In response Dalit parliamentarians like Khardekar contextualised temple entry as being about access to public spaces. “But the point here is one of a public space of worship. Nobody would like to invade his house or disturb his privacy. Now in a public place of worship, all high caste Hindus are allowed. Is the presumption in favour of their morals? is every Hindu who goes to the temple a very faithful devotee of god and does he go there with all the best intentions? … The presumption that untouchables go to temples without faith and so on is not a correct assumption.”.[3]
As R Velayudhan put it the parliament was tasked with protecting Hindus and Non Hindus from untouchability, and also balancing religious interests in keeping Hindu temples exclusive. “Somehow or other we shall have to find a suitable word which will exclude the Muslims and other Non-Hindus… this is a matter of law. If we do not include this definition of untouchable, the whole law will become ineffective when it goes before a court…. you are thinking in terms of non-Hindus getting into a Hindu temple. But what about the major number of people who are suffering from the evil of untouchability?… what is the legal protection for them? That is why I suggested that a suitable wording should be found so that we can give protection and at the same time see that non-hindus are prevented from getting into Hindu temples. I do not want that Christians and Muslims should get into Hindu temples even though I personally like it very much. “ [4]
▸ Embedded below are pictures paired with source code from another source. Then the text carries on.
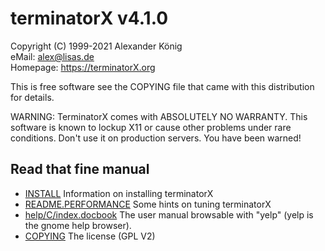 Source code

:terminatorX v4.1.0
==================

Copyright (C) 1999-2021 Alexander König  
eMail: alex@lisas.de  
Homepage: https://terminatorX.org

This is free software see the COPYING file that came with this
distribution for details.

WARNING: TerminatorX comes with ABSOLUTELY NO WARRANTY. This software is known
to lockup X11 or cause other problems under rare conditions. Don't use
it on production servers. You have been warned!

Read that fine manual
---------------------

 * [INSTALL](INSTALL.md)
   Information on installing terminatorX
 * [README.PERFORMANCE](README.PERFORMANCE.md)
   Some hints on tuning terminatorX
 * [help/C/index.docbook](help/C/index.docbook)
   The user manual browsable with "yelp" (yelp is the gnome help browser).
 * [COPYING](COPYING)
   The license (GPL V2)
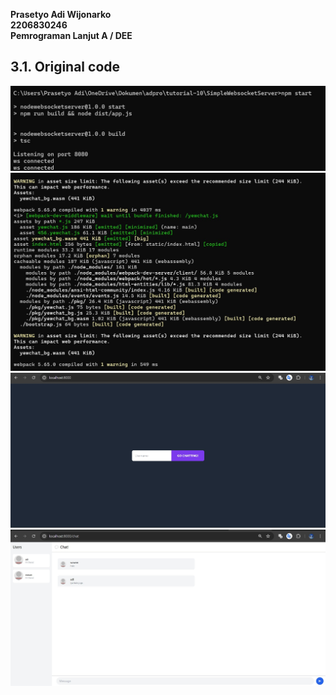 **Prasetyo Adi Wijonarko**<br>
**2206830246**<br>
**Pemrograman Lanjut A / DEE**<br>

## 3.1. Original code

![alt text](/image/npm-start-1.jpg)
![alt text](/image/npm-start-2.jpg)
![alt text](/image/username.jpg)
![alt text](/image/chat.jpg) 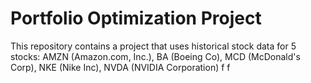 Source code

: # Portfolio Optimization Project
  This repository contains a project that uses historical stock data for 5 stocks: AMZN (Amazon.com, Inc.), BA (Boeing Co), MCD (McDonald's Corp), NKE (Nike Inc), NVDA (NVIDIA Corporation)
f
f

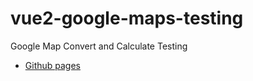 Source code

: # vue2-google-maps-testing

Google Map Convert and Calculate Testing

- [Github pages](https://coseo12.github.io/vue2-google-maps-testing/)
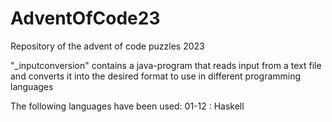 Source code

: # AdventOfCode23
Repository of the advent of code puzzles 2023

"_inputconversion" contains a java-program that reads input from a text file
and converts it into the desired format to use in different programming languages

The following languages have been used:
01-12 : Haskell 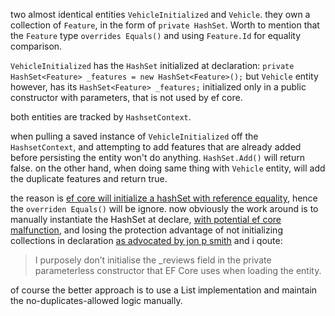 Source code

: two almost identical entities `VehicleInitialized` and `Vehicle`. they own a collection of `Feature`, in the form of `private HashSet`. Worth to mention that the `Feature` type `overrides Equals()` and using `Feature.Id` for equality comparison.

`VehicleInitialized` has the `HashSet` initialized at declaration: `private HashSet<Feature> _features = new HashSet<Feature>();`
but `Vehicle` entity however, has its `HashSet<Feature> _features;` initialized only in a public constructor with parameters, that is not used by ef core.

both entities are tracked by `HashsetContext`.

when pulling a saved instance of `VehicleInitialized` off the `HashsetContext`, and attempting to add features that are already added before persisting the entity won't do anything. `HashSet.Add()` will return false.
on the other hand, when doing same thing with `Vehicle` entity, will add the duplicate features and return true.

the reason is [ef core will initialize a hashSet with reference equality](https://github.com/dotnet/efcore/issues/18898#issuecomment-555723062), hence the `overriden Equals()` will be ignore. now obviously the work around is to manually instantiate the HashSet at declare, [with potential ef core malfunction](https://github.com/dotnet/efcore/issues/18898#issuecomment-570355117), and losing the protection advantage of not initializing collections in declaration [as advocated by jon p smith](https://www.thereformedprogrammer.net/creating-domain-driven-design-entity-classes-with-entity-framework-core/#3-handling-aggregates-the-reviews-collection-property) and i qoute: 
>I purposely don’t initialise the _reviews field in the private parameterless constructor that EF Core uses when loading the entity.

of course the better approach is to use a List implementation and maintain the no-duplicates-allowed logic manually.
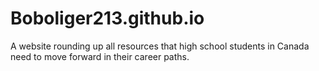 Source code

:# Boboliger213.github.io
A website rounding up all resources that high school students in Canada need to move forward in their career paths.
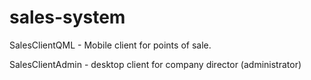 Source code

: # sales-system

 SalesClientQML - Mobile client for points of sale.
 
 SalesClientAdmin - desktop client for company director (administrator)
 
 
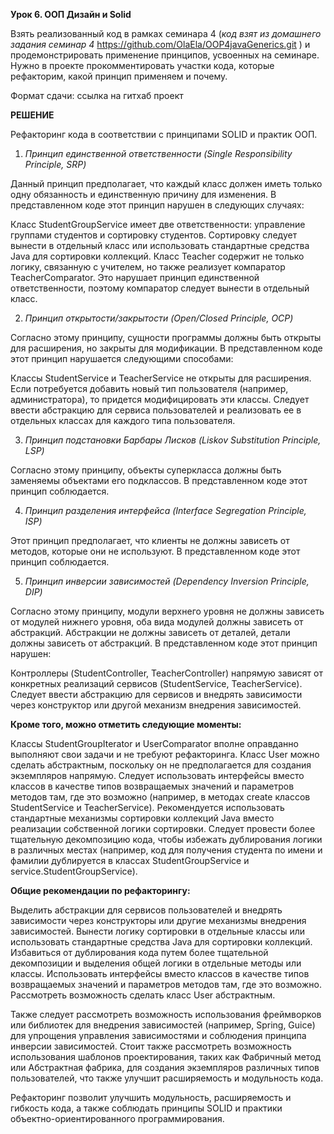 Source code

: **Урок 6. ООП Дизайн и Solid**

Взять реализованный код в рамках семинара 4 (_код взят из домашнего задания семинар 4_ https://github.com/OlaEla/OOP4javaGenerics.git ) и продемонстрировать применение принципов, усвоенных на семинаре.
Нужно в проекте прокомментировать участки кода, которые рефакторим, какой принцип применяем и почему.

Формат сдачи: ссылка на гитхаб проект

**РЕШЕНИЕ**

Рефакторинг кода в соответствии с принципами SOLID и практик ООП.

1. _Принцип единственной ответственности (Single Responsibility Principle, SRP)_

Данный принцип предполагает, что каждый класс должен иметь только одну обязанность и единственную причину для изменения. В представленном коде этот принцип нарушен в следующих случаях:

Класс StudentGroupService имеет две ответственности: управление группами студентов и сортировку студентов. Сортировку следует вынести в отдельный класс или использовать стандартные средства Java для сортировки коллекций.
Класс Teacher содержит не только логику, связанную с учителем, но также реализует компаратор TeacherComparator. Это нарушает принцип единственной ответственности, поэтому компаратор следует вынести в отдельный класс.

2. _Принцип открытости/закрытости (Open/Closed Principle, OCP)_

Согласно этому принципу, сущности программы должны быть открыты для расширения, но закрыты для модификации. В представленном коде этот принцип нарушается следующими способами:

Классы StudentService и TeacherService не открыты для расширения. Если потребуется добавить новый тип пользователя (например, администратора), то придется модифицировать эти классы. Следует ввести абстракцию для сервиса пользователей и реализовать ее в отдельных классах для каждого типа пользователя.

3. _Принцип подстановки Барбары Лисков (Liskov Substitution Principle, LSP)_

Согласно этому принципу, объекты суперкласса должны быть заменяемы объектами его подклассов. В представленном коде этот принцип соблюдается.

4. _Принцип разделения интерфейса (Interface Segregation Principle, ISP)_

Этот принцип предполагает, что клиенты не должны зависеть от методов, которые они не используют. В представленном коде этот принцип соблюдается.

5. _Принцип инверсии зависимостей (Dependency Inversion Principle, DIP)_

Согласно этому принципу, модули верхнего уровня не должны зависеть от модулей нижнего уровня, оба вида модулей должны зависеть от абстракций. Абстракции не должны зависеть от деталей, детали должны зависеть от абстракций. В представленном коде этот принцип нарушен:

Контроллеры (StudentController, TeacherController) напрямую зависят от конкретных реализаций сервисов (StudentService, TeacherService). Следует ввести абстракцию для сервисов и внедрять зависимости через конструктор или другой механизм внедрения зависимостей.

**Кроме того, можно отметить следующие моменты:**

Классы StudentGroupIterator и UserComparator вполне оправданно выполняют свои задачи и не требуют рефакторинга.
Класс User можно сделать абстрактным, поскольку он не предполагается для создания экземпляров напрямую.
Следует использовать интерфейсы вместо классов в качестве типов возвращаемых значений и параметров методов там, где это возможно (например, в методах create классов StudentService и TeacherService).
Рекомендуется использовать стандартные механизмы сортировки коллекций Java вместо реализации собственной логики сортировки.
Следует провести более тщательную декомпозицию кода, чтобы избежать дублирования логики в различных местах (например, код для получения студента по имени и фамилии дублируется в классах StudentGroupService и service.StudentGroupService).

**Общие рекомендации по рефакторингу:**

Выделить абстракции для сервисов пользователей и внедрять зависимости через конструкторы или другие механизмы внедрения зависимостей.
Вынести логику сортировки в отдельные классы или использовать стандартные средства Java для сортировки коллекций.
Избавиться от дублирования кода путем более тщательной декомпозиции и выделения общей логики в отдельные методы или классы.
Использовать интерфейсы вместо классов в качестве типов возвращаемых значений и параметров методов там, где это возможно.
Рассмотреть возможность сделать класс User абстрактным.

Также следует рассмотреть возможность использования фреймворков или библиотек для внедрения зависимостей (например, Spring, Guice) для упрощения управления зависимостями и соблюдения принципа инверсии зависимостей.
Стоит также рассмотреть возможность использования шаблонов проектирования, таких как Фабричный метод или Абстрактная фабрика, для создания экземпляров различных типов пользователей, что также улучшит расширяемость и модульность кода.

Рефакторинг позволит улучшить модульность, расширяемость и гибкость кода, а также соблюдать принципы SOLID и практики объектно-ориентированного программирования.
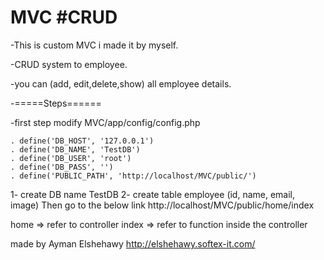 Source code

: # MVC #CRUD
-This is custom MVC i made it by myself.


-CRUD system to employee.

-you can (add, edit,delete,show) all employee details. 

-=====Steps======

-first step modify MVC/app/config/config.php

    . define('DB_HOST', '127.0.0.1')
    . define('DB_NAME', 'TestDB')
    . define('DB_USER', 'root')
    . define('DB_PASS', '')
    . define('PUBLIC_PATH', 'http://localhost/MVC/public/')

1- create DB name TestDB
2- create table employee (id, name, email, image)
Then go to the below link
http://localhost/MVC/public/home/index

home => refer to controller
index => refer to function inside the controller

made by Ayman Elshehawy
http://elshehawy.softex-it.com/
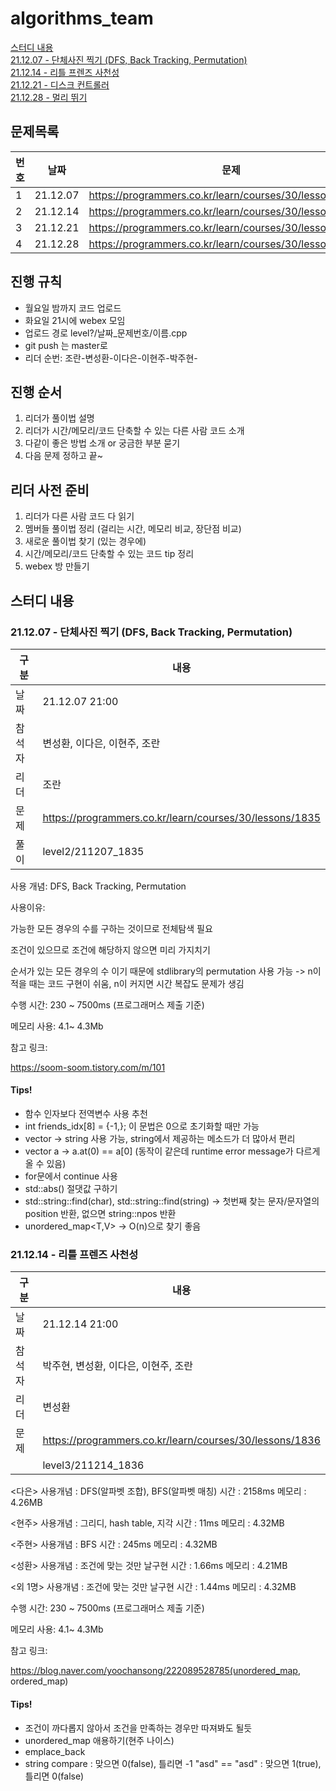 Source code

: # algorithms_team
[스터디 내용](#study)  
[21.12.07 - 단체사진 찍기 (DFS, Back Tracking, Permutation)](#211207)  
[21.12.14 - 리틀 프렌즈 사천성](#211214)  
[21.12.21 - 디스크 컨트롤러](#211221)  
[21.12.28 - 멀리 뛰기](#211228)



## 문제목록

| 번호 | 날짜     | 문제                                                    |
| ---- | -------- | ------------------------------------------------------- |
| 1    | 21.12.07 | https://programmers.co.kr/learn/courses/30/lessons/1835 |
| 2    | 21.12.14 | https://programmers.co.kr/learn/courses/30/lessons/1836 |
| 3    | 21.12.21 | https://programmers.co.kr/learn/courses/30/lessons/42627|
| 4    | 21.12.28 | https://programmers.co.kr/learn/courses/30/lessons/12914|


## 진행 규칙

- 월요일 밤까지 코드 업로드
- 화요일 21시에 webex 모임
- 업로드 경로 level?/날짜_문제번호/이름.cpp
- git push 는 master로
- 리더 순번: 조란-변성환-이다은-이현주-박주현-

## 진행 순서

1. 리더가 풀이법 설명
2. 리더가 시간/메모리/코드 단축할 수 있는 다른 사람 코드 소개
3. 다같이 좋은 방법 소개 or 궁금한 부분 묻기
4. 다음 문제 정하고 끝~

## 리더 사전 준비

1. 리더가 다른 사람 코드 다 읽기
2. 멤버들 풀이법 정리 (걸리는 시간, 메모리 비교, 장단점 비교)
3. 새로운 풀이법 찾기 (있는 경우에)
4. 시간/메모리/코드 단축할 수 있는 코드 tip 정리
5. webex 방 만들기


<a name="study"/>

## 스터디 내용

<a name="211207"/>

### 21.12.07 - 단체사진 찍기 (DFS, Back Tracking, Permutation)

| 구분   | 내용                                                    |
| ------ | ------------------------------------------------------- |
| 날짜   | 21.12.07 21:00                                          |
| 참석자 | 변성환, 이다은, 이현주, 조란                            |
| 리더   | 조란                                                    |
| 문제   | https://programmers.co.kr/learn/courses/30/lessons/1835 |
| 풀이  | level2/211207_1835|



사용 개념: DFS, Back Tracking, Permutation

사용이유: 

가능한 모든 경우의 수를 구하는 것이므로 전체탐색 필요

조건이 있으므로 조건에 해당하지 않으면 미리 가지치기 

순서가 있는 모든 경우의 수 이기 때문에 stdlibrary의 permutation 사용 가능 -> n이 적을 때는 코드 구현이 쉬움, n이 커지면 시간 복잡도 문제가 생김



수행 시간: 230 ~ 7500ms (프로그래머스 제출 기준)

메모리 사용: 4.1~ 4.3Mb



참고 링크:

https://soom-soom.tistory.com/m/101



#### Tips!

- 함수 인자보다 전역변수 사용 추천
- int friends_idx[8] = {-1,}; 이 문법은 0으로 초기화할 때만 가능
- vector<char> -> string 사용 가능, string에서 제공하는 메소드가 더 많아서 편리
- vector<T> a -> a.at(0) == a[0] (동작이 같은데 runtime error message가 다르게 올 수 있음)
- for문에서 continue 사용
- std::abs() 절댓값 구하기
- std::string::find(char), std::string::find(string) -> 첫번째 찾는 문자/문자열의 position 반환, 없으면 string::npos 반환
- unordered_map<T,V> -> O(n)으로 찾기 좋음


<a name="211214"/>

### 21.12.14 - 리틀 프렌즈 사천성

| 구분   | 내용                                                    |
| ------ | ------------------------------------------------------- |
| 날짜   | 21.12.14 21:00                                          |
| 참석자 | 박주현, 변성환, 이다은, 이현주, 조란                    |
| 리더   | 변성환                                                  |
| 문제   | https://programmers.co.kr/learn/courses/30/lessons/1836 |
|   | level3/211214_1836|

<다은>
사용개념 : DFS(알파벳 조합), BFS(알파벳 매칭)
시간 : 2158ms
메모리 : 4.26MB

<현주>
사용개념 : 그리디, hash table, 지각
시간 : 11ms
메모리 : 4.32MB

<주현>
사용개념 : BFS
시간 : 245ms
메모리 : 4.32MB

<성환>
사용개념 : 조건에 맞는 것만 날구현
시간 : 1.66ms
메모리 : 4.21MB

<외 1명>
사용개념 : 조건에 맞는 것만 날구현
시간 : 1.44ms
메모리 : 4.32MB

수행 시간: 230 ~ 7500ms (프로그래머스 제출 기준)

메모리 사용: 4.1~ 4.3Mb



참고 링크:

https://blog.naver.com/yoochansong/222089528785(unordered_map, ordered_map)



#### Tips!

- 조건이 까다롭지 않아서 조건을 만족하는 경우만 따져봐도 될듯
- unordered_map 애용하기(현주 나이스)
- emplace_back
- string compare : 맞으면 0(false), 틀리면 -1
  "asd" == "asd" : 맞으면 1(true), 틀리면 0(false)







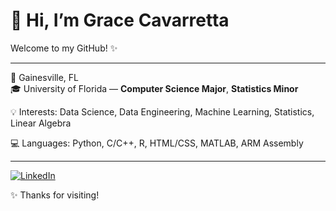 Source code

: # 👋 Hi, I’m Grace Cavarretta  

Welcome to my GitHub! ✨  

---

📍 Gainesville, FL  
🎓 University of Florida — **Computer Science Major**, **Statistics Minor**  

💡 Interests: Data Science, Data Engineering, Machine Learning, Statistics, Linear Algebra  

💻 Languages: Python, C/C++, R, HTML/CSS, MATLAB, ARM Assembly  

---

[![LinkedIn](https://img.shields.io/badge/-LinkedIn-0077B5?style=flat-square&logo=linkedin&logoColor=white)](https://www.linkedin.com/in/grace-cavarretta/)  

✨ Thanks for visiting!  

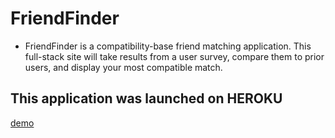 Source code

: # FriendFinder

* FriendFinder is a compatibility-base friend matching application. This full-stack site will take results from a user survey, compare them to prior users, and display your most compatible match.

## This application was launched on HEROKU

[demo](https://scontent-ort2-2.xx.fbcdn.net/v/t1.0-9/14237754_10154117800078026_641319474646639551_n.jpg?_nc_cat=102&_nc_ht=scontent-ort2-2.xx&oh=2ecce68bfb760c298d8ffcb458175ea1&oe=5CEC8B86)


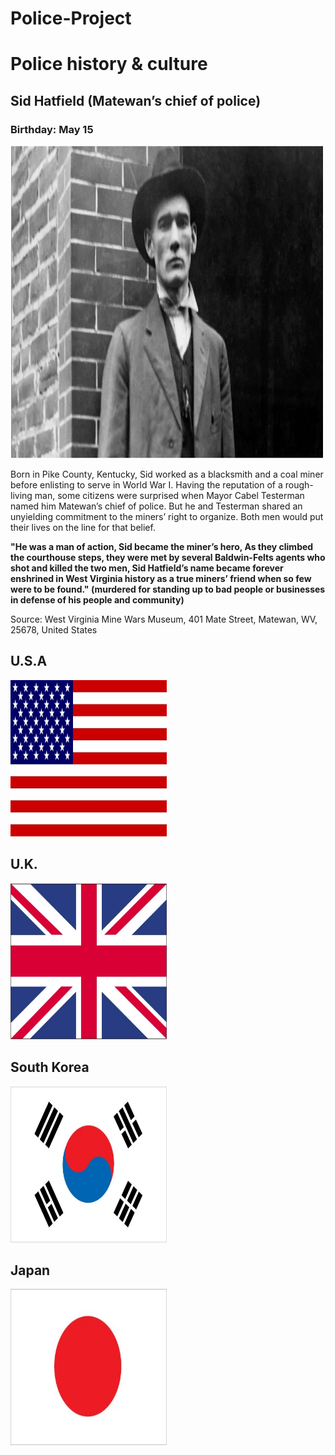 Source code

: # Police-Project
<h1>Police history & culture</h1>
<h2>Sid Hatfield (Matewan’s chief of police)</h2>
<h3>Birthday: May 15</h3>
<img src="asset/Sid-Hatfield.png" height=500 width=500>
<p>Born in Pike County, Kentucky, Sid worked as a blacksmith and a coal miner before enlisting to serve in World War I. Having the reputation of a rough-living man, some citizens were surprised when Mayor Cabel Testerman named him Matewan’s chief of police. But he and Testerman shared an unyielding commitment to the miners’ right to organize. Both men would put their lives on the line for that belief.</p>
<p><b>"He was a man of action, Sid became the miner’s hero, As they climbed the courthouse steps, they were met by several Baldwin-Felts agents who shot and killed the two men, Sid Hatfield’s name became forever enshrined in West Virginia history as a true miners’ friend when so few were to be found." (murdered for standing up to bad people or businesses in defense of his people and community)</b></p>
<p>Source: West Virginia Mine Wars Museum, 401 Mate Street, Matewan, WV, 25678, United States</p>
<h2>U.S.A</h2>
<img src="asset/US-flag.jpg" height=250 width=250>
<h2>U.K.</h2>
<img src="asset/UK-flag.jpg" height=250 width=250>
<h2>South Korea</h2>
<img src="asset/KS-flag.jpg" height=250 width=250>
<h2>Japan</h2>
<img src="asset/JPN-flag.jpg" height=250 width=250>
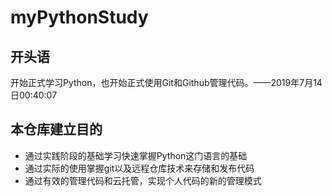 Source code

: # myPythonStudy
## 开头语
开始正式学习Python，也开始正式使用Git和Github管理代码。——2019年7月14日00:40:07
## 本仓库建立目的
- 通过实践阶段的基础学习快速掌握Python这门语言的基础
- 通过实际的使用掌握git以及远程仓库技术来存储和发布代码
- 通过有效的管理代码和云托管，实现个人代码的新的管理模式
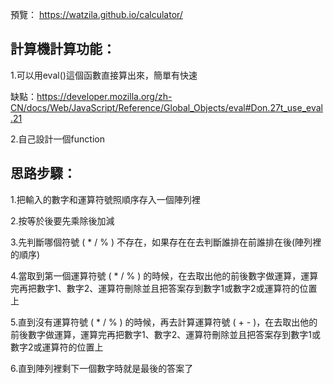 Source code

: 預覽： https://watzila.github.io/calculator/

計算機計算功能：
--------------------------------------------------------------------------------------------------------------------------
1.可以用eval()這個函數直接算出來，簡單有快速

缺點：https://developer.mozilla.org/zh-CN/docs/Web/JavaScript/Reference/Global_Objects/eval#Don.27t_use_eval.21

2.自己設計一個function

思路步驟：
--------------------------------------------------------------------------------------------------------------------------
1.把輸入的數字和運算符號照順序存入一個陣列裡

2.按等於後要先乘除後加減

3.先判斷哪個符號 ( * / % ) 不存在，如果存在在去判斷誰排在前誰排在後(陣列裡的順序)

4.當取到第一個運算符號 ( * / % ) 的時候，在去取出他的前後數字做運算，運算完再把數字1、數字2、運算符刪除並且把答案存到數字1或數字2或運算符的位置上

5.直到沒有運算符號 ( * / % ) 的時候，再去計算運算符號 ( + - )，在去取出他的前後數字做運算，運算完再把數字1、數字2、運算符刪除並且把答案存到數字1或數字2或運算符的位置上

6.直到陣列裡剩下一個數字時就是最後的答案了
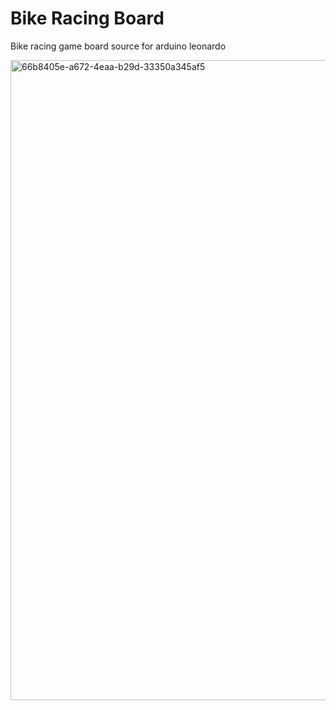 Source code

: # Bike Racing Board
Bike racing game board source for arduino leonardo

<img width="1024" alt="66b8405e-a672-4eaa-b29d-33350a345af5" src="https://github.com/luxlike/bikeracingboard/assets/181154/e6ad6f16-ca71-481a-8c3a-57eb49a662d8">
In the end this issue came to be seen as relatively minor and a compromise was reached. The law instead of defining untouchability with reference to who is subjected to it, simply penalised the imposition of religious and social disabilities on the ground of “untouchability” by one person on another. This decision more closely follows the mandate of Article 17 which simply abolished untouchability without categorising any class of people as specifically vulnerable.
However, An explanation was added to section 3 that penalised imposition of religious disabilities that stated that Buddhists, Sikhs, Jains, and followers of sects of Hinduism like Virashaivas, Lingayats, Arya Samajists and Swami Narayan Sampradaya would all be considered Hindus if they were to prevent temple entry to Dalits or impose civil disabilities on Dalit citizens. The question of Muslim or Christian Dalits was left unanswered.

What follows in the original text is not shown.